Congress must act before Biden strikes a new Iran deal behind its back
It is an open secret that the U.S. Special Envoy on Iran, Robert Malley, has contacted Iranian officials to persuade the Islamic Republic to say yes to some nuclear agreement — most likely “a freeze for a freeze.”
Talks are, in fact, at an advanced stage. According to Iran’s Mehr News Agency, Seyyed Mohammad Marandi, an adviser to Iran’s nuclear negotiating team, “The text of a (new nuclear agreement) is basically ready and is awaiting both parties’ signature…the time is ripe for the deal.”
What are the outlines of the deal? In exchange for Iran limiting its uranium enrichment to 90% and releasing three U.S. hostages, we would provide nearly $20 billion in sanctions relief. South Korea has withheld $7 billion for imported Iranian oil based on 2019 U.S. sanctions, and the Iraqis owe more than $10 billion to Iran for gas and electricity.
My colleague Richard Goldberg, a senior advisor at the Foundation for the Defense of Democracies and director for Countering Iranian Weapons of Mass Destruction for the White House National Security Council, told me it could be “a deal without a deal.” In other words, there would be no signing, no ceremony, and no congressional oversight.
It would be a self-inflicted American national security tragedy to strike an agreement that accepts Iranian ballistic missile development, ignores Iranian people’s suffering under a brutal dictatorship, leaves Iran to use the funds to support its American-designated terrorist proxies, and fails to reverse its nuclear weapons development.
There is bipartisan opposition to ending sanctions against Iran and to releasing billions of dollars in frozen funds, especially when Iran is directly helping the Russian war machine kill Ukrainian civilians and aligning with China, America’s number one adversary in the 21st century.
Even more troubling is that, according to Business Insider, the Iranians want the administration to “take steps to provide proactive assurances to investors and financial institutions that sanctions have been verifiably lifted.” This could open the floodgates to tens of billions of dollars more to strengthen the Iranian regime and the Islamic Revolutionary Guards Corps.
How will the Israelis react?
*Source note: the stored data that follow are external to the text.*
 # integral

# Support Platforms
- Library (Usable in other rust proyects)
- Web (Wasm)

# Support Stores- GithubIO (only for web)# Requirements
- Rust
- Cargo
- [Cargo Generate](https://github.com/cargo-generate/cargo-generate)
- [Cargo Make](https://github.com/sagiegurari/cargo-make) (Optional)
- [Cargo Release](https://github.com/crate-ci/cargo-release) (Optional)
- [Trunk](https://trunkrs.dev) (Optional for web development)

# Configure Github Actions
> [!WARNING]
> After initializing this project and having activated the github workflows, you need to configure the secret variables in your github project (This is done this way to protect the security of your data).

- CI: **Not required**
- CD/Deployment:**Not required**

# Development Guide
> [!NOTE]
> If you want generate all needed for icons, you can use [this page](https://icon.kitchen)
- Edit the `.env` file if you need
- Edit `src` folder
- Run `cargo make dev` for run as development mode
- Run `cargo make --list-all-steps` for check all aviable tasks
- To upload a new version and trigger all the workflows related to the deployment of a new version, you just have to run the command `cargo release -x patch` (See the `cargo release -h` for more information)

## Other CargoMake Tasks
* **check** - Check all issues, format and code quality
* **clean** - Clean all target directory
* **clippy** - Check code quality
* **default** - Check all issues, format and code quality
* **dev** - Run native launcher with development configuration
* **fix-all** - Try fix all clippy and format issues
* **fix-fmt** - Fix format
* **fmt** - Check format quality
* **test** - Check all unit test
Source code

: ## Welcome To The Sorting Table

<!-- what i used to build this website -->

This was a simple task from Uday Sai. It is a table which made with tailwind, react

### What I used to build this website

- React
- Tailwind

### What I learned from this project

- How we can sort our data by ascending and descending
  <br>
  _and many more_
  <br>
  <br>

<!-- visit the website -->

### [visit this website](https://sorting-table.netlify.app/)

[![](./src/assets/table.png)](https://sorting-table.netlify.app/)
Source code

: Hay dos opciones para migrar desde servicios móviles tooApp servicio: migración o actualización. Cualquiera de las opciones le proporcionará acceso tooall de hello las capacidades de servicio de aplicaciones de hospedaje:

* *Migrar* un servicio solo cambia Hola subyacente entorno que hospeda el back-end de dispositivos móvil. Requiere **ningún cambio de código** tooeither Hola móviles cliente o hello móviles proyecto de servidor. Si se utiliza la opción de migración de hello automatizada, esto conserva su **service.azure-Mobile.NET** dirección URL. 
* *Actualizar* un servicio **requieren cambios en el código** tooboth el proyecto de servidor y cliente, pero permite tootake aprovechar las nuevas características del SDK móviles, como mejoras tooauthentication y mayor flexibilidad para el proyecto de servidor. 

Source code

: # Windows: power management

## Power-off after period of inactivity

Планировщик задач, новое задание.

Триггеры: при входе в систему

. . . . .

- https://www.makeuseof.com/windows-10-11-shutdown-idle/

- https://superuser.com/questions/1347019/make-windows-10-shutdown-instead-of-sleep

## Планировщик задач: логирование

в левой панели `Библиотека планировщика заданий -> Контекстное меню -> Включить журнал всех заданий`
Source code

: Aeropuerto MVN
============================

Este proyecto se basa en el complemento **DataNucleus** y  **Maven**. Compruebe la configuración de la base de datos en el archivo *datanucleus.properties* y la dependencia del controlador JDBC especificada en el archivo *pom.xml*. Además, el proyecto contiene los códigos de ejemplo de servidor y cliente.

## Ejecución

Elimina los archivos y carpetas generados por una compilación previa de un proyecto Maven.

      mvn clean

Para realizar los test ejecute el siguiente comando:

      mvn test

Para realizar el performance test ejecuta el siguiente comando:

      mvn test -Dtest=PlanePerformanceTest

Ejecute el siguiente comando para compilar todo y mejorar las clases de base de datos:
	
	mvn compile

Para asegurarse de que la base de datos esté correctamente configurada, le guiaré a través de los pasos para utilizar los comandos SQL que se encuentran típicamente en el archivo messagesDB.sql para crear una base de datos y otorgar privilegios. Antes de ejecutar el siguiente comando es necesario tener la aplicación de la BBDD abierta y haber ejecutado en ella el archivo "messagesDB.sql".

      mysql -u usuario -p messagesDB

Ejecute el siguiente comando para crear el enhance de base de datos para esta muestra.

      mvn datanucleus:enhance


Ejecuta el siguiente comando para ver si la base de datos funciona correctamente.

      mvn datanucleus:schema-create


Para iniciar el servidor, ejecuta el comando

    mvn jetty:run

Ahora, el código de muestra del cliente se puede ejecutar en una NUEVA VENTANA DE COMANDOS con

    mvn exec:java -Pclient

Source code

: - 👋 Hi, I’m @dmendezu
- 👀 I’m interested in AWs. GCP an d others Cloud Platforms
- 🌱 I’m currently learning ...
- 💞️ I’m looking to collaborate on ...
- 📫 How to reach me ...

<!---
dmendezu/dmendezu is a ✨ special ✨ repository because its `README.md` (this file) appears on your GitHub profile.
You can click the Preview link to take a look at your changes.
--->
According to Yaakov Katz, former editor-in-chief of the Jerusalem Post, “Jerusalem understands that it is unlikely that it will succeed in stopping a new deal.”
Iran is an existential threat to the Jewish state. The Israelis worry that the administration is playing them, extending the possibility of a normalization agreement between Israel and the Saudis in exchange for Israel not objecting to a new Iranian nuclear deal.
But the Saudis probably can’t join the Abraham Accords anyway as long as Crown Prince Mohammed bin Salman’s father is alive. King Salman is wedded to the Palestinian cause and will try to block full normalization despite his ill health. So Israel, at best, could get some promises or gestures toward normalization, but this wouldn’t begin to compensate for enriching its arch-enemy Iran and its proxies, Hezbollah, Hamas, and Islamic Jihad.
Defense Minister Gallant said, “The dangers facing the State of Israel are intensifying, and we may be required to fulfill our duty in order to protect the integrity of Israel and especially the future of the Jewish people,” Translation, we may need to strike Iran, with or without American support. A pre-emptive strike with a regional war to follow is not in American national security interests. Is this hyperbole, or is it real?
A report in Israel Hayom said that the security cabinet is now predisposed to accepting the recommendation to strike Iran, unlike in 2012 when Netanyahu and then-Defense Minister Ehud Barak couldn’t convince the members of the security cabinet.
How effectively will we be able to track the money we release to Iran to convince ourselves into believing it won’t support its nuclear and ballistic missile program, given Iran’s history of successful money laundering by Hezbollah of its South American drug money?
On a bipartisan basis, Congress should get ahead of this “deal without a deal” and make clear that having the administration do an end-run around Congress, as Obama did, robs Congress of its constitutional responsibility to the American people.
Eric Mandel is the Director of the Middle East Political Information Network and Senior Security Editor for the Jerusalem Report.